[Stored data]
↓↓↓
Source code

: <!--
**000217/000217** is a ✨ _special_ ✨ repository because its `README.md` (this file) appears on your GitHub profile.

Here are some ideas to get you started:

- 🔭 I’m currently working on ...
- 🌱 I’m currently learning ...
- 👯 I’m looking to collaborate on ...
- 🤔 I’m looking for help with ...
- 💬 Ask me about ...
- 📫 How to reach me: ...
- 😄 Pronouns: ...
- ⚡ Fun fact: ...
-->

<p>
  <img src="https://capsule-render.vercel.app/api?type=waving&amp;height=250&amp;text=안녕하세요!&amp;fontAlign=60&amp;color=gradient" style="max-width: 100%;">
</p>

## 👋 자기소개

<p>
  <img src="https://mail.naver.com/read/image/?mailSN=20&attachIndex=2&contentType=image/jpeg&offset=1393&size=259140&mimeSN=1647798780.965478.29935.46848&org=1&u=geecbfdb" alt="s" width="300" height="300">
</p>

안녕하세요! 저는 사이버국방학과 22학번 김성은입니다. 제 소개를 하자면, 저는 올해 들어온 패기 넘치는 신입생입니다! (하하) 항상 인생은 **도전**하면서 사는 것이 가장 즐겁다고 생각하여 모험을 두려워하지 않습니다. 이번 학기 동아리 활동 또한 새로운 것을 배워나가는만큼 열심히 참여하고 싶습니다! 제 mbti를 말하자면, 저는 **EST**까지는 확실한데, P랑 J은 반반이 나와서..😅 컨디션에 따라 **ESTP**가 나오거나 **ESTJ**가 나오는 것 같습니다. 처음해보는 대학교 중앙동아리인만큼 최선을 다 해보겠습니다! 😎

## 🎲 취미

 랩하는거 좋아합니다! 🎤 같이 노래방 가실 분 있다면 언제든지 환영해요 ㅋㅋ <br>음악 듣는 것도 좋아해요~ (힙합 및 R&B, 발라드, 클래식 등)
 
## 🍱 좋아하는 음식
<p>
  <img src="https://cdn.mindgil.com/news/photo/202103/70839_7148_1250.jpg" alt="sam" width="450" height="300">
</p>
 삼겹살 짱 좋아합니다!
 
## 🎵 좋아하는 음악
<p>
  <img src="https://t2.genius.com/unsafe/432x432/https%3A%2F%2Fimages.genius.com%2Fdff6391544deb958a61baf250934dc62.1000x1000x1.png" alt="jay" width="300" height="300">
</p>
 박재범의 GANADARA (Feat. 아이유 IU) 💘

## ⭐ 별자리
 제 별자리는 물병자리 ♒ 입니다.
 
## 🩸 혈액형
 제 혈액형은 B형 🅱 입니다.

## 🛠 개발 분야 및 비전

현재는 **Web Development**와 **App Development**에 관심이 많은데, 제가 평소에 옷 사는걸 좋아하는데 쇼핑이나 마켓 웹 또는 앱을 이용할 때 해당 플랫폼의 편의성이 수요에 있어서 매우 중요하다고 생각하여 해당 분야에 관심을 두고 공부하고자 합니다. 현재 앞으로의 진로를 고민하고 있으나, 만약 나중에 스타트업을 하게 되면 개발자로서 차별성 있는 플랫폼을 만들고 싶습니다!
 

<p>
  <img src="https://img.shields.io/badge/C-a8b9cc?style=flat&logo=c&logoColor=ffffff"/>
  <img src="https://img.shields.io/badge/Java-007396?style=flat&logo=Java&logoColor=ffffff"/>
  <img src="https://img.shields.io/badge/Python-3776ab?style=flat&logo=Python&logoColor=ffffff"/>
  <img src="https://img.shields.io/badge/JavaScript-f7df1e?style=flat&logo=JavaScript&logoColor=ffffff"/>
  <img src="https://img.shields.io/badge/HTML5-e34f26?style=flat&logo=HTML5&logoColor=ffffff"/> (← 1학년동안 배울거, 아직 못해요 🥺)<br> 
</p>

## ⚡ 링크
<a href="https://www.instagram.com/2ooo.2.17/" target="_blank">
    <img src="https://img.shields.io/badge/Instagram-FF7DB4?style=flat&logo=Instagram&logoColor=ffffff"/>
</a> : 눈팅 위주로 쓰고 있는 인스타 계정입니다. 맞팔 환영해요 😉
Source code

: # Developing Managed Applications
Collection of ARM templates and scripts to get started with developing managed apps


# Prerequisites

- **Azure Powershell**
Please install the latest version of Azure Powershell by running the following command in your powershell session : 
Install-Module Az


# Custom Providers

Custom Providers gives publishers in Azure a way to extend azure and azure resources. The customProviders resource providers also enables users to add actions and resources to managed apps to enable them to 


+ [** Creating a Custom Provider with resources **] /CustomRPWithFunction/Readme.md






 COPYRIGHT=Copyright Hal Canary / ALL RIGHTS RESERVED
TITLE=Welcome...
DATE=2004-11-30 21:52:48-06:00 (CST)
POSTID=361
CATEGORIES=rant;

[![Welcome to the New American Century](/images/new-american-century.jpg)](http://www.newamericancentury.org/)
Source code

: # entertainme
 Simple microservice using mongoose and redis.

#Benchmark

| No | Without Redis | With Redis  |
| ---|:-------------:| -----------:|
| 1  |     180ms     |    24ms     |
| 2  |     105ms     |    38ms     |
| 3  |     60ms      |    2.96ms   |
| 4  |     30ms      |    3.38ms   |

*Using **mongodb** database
↑↑↑
**Aim of the exercise**
The line containing "Collection of ARM" and every line after it, up to and including the last line of the records, should be reproduced exactly, with nothing else.

**Written answer**
Collection of ARM templates and scripts to get started with developing managed apps


# Prerequisites

- **Azure Powershell**
Please install the latest version of Azure Powershell by running the following command in your powershell session : 
Install-Module Az


# Custom Providers

Custom Providers gives publishers in Azure a way to extend azure and azure resources. The customProviders resource providers also enables users to add actions and resources to managed apps to enable them to 


+ [** Creating a Custom Provider with resources **] /CustomRPWithFunction/Readme.md






 COPYRIGHT=Copyright Hal Canary / ALL RIGHTS RESERVED
TITLE=Welcome...
DATE=2004-11-30 21:52:48-06:00 (CST)
POSTID=361
CATEGORIES=rant;

[![Welcome to the New American Century](/images/new-american-century.jpg)](http://www.newamericancentury.org/)
Source code

: # entertainme
 Simple microservice using mongoose and redis.

#Benchmark

| No | Without Redis | With Redis  |
| ---|:-------------:| -----------:|
| 1  |     180ms     |    24ms     |
| 2  |     105ms     |    38ms     |
| 3  |     60ms      |    2.96ms   |
| 4  |     30ms      |    3.38ms   |

*Using **mongodb** database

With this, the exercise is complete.